‘Eight men and a woman… one betrayed the man Marie-Octobre really loved.’
Director Julien Duvivier’s 1959 black and white French drama Marie-Octobre [Secret Meeting] stars Danielle Darrieux, who is superb as Marie-Octobre in this gripping whodunit in which the former members of a WWII wartime French Resistance movement gather in a house in Paris to uncover a traitor and find out who betrayed their murdered leader 15 years ago.
Marie-Octobre has met someone who says their resistance group was betrayed from the inside, so she collects all nine members of the group together to find out the truth about the betrayal.
Most of the action takes place in a single room where the claustrophobic and tense atmosphere thickens inexorably thanks to the fine performances and Duvivier’s taut handling, using long takes as pioneered by Hitchcock’s Rope.
It also stars Serge Reggiani, Bernard Blier, Paul Meurisse, Noël Roquevert, Lino Ventura, Paul Guers, Paul Frankeur, Robert Dalban, Jeanne Fusier-Gir and Daniel Invernel. Fine cast, fine film.

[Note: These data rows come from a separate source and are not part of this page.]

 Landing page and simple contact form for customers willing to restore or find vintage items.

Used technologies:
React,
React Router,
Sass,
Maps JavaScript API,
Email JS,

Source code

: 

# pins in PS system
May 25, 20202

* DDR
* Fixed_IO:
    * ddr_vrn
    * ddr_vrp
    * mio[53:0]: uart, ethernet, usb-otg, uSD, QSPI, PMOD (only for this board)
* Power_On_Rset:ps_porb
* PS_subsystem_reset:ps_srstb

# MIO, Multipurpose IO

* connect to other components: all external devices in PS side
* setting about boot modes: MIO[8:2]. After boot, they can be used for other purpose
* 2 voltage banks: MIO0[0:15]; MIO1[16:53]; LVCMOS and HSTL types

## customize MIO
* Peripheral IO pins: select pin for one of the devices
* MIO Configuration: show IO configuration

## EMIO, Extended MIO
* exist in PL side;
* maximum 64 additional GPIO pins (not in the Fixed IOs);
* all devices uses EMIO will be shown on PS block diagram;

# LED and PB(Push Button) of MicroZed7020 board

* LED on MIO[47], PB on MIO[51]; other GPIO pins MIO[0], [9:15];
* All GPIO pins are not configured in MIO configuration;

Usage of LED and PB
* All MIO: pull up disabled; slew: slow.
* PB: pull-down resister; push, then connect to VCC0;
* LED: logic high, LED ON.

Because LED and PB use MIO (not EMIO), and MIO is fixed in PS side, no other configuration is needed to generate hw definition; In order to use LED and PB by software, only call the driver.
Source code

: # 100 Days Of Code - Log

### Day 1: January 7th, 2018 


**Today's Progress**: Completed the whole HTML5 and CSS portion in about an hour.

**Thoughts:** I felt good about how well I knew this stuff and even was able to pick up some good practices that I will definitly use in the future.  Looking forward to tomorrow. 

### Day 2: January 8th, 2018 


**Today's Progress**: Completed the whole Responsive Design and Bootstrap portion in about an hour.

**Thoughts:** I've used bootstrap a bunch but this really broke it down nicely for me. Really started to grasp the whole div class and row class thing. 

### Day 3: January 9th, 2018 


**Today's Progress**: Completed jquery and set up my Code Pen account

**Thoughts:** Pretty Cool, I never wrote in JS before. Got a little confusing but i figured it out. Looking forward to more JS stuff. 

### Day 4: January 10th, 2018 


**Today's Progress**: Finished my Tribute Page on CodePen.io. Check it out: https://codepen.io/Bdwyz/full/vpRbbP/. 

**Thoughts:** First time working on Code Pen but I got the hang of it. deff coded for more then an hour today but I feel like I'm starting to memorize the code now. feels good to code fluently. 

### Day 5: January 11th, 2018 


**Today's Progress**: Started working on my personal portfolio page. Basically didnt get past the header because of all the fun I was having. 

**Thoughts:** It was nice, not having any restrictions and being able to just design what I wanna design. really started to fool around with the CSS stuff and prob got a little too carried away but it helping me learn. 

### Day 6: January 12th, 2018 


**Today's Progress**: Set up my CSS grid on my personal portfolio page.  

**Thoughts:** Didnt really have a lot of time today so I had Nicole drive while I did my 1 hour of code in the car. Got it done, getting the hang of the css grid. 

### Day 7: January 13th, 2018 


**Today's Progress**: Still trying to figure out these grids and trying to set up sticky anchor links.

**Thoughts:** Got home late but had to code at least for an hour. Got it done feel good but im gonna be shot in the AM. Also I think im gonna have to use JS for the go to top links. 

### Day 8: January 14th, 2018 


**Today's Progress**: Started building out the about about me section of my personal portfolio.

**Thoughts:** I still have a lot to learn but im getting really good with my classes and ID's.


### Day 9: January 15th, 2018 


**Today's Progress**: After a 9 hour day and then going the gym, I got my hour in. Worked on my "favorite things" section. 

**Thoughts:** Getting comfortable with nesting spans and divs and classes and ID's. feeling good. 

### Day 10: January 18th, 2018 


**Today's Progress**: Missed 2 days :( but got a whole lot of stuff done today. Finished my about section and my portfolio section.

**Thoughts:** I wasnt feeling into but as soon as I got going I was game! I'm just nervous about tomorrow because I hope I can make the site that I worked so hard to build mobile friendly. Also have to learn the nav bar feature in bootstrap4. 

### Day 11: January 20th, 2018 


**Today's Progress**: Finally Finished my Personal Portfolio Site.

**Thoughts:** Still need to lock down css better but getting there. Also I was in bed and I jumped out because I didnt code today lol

The screenplay by Julien Duvivier (scenario), Jacques Robert (scenario) and Henri Jeanson (dialogue) is based on the novel by Jacques Robert.
It is shot at Studios de Boulogne, Avenue Jean-Baptiste Clément, Boulogne-Billancourt, Hauts-de-Seine, France.
Marie-Octobre [Secret Meeting] is directed by Julien Duvivier, runs 102 minutes, is made by Abbey Films, Doxa Films, Orex Films and Société Française du Théatre et Cinéma, is released by Pathé, is written by Julien Duvivier (scenario), Jacques Robert (scenario) and Henri Jeanson (dialogue), based on the novel by Jacques Robert is shot in black and white by Robert Lefebvre, is produced by Lucien Viard, is scored by Jean Yatove and is designed by Georges Wakhévitch.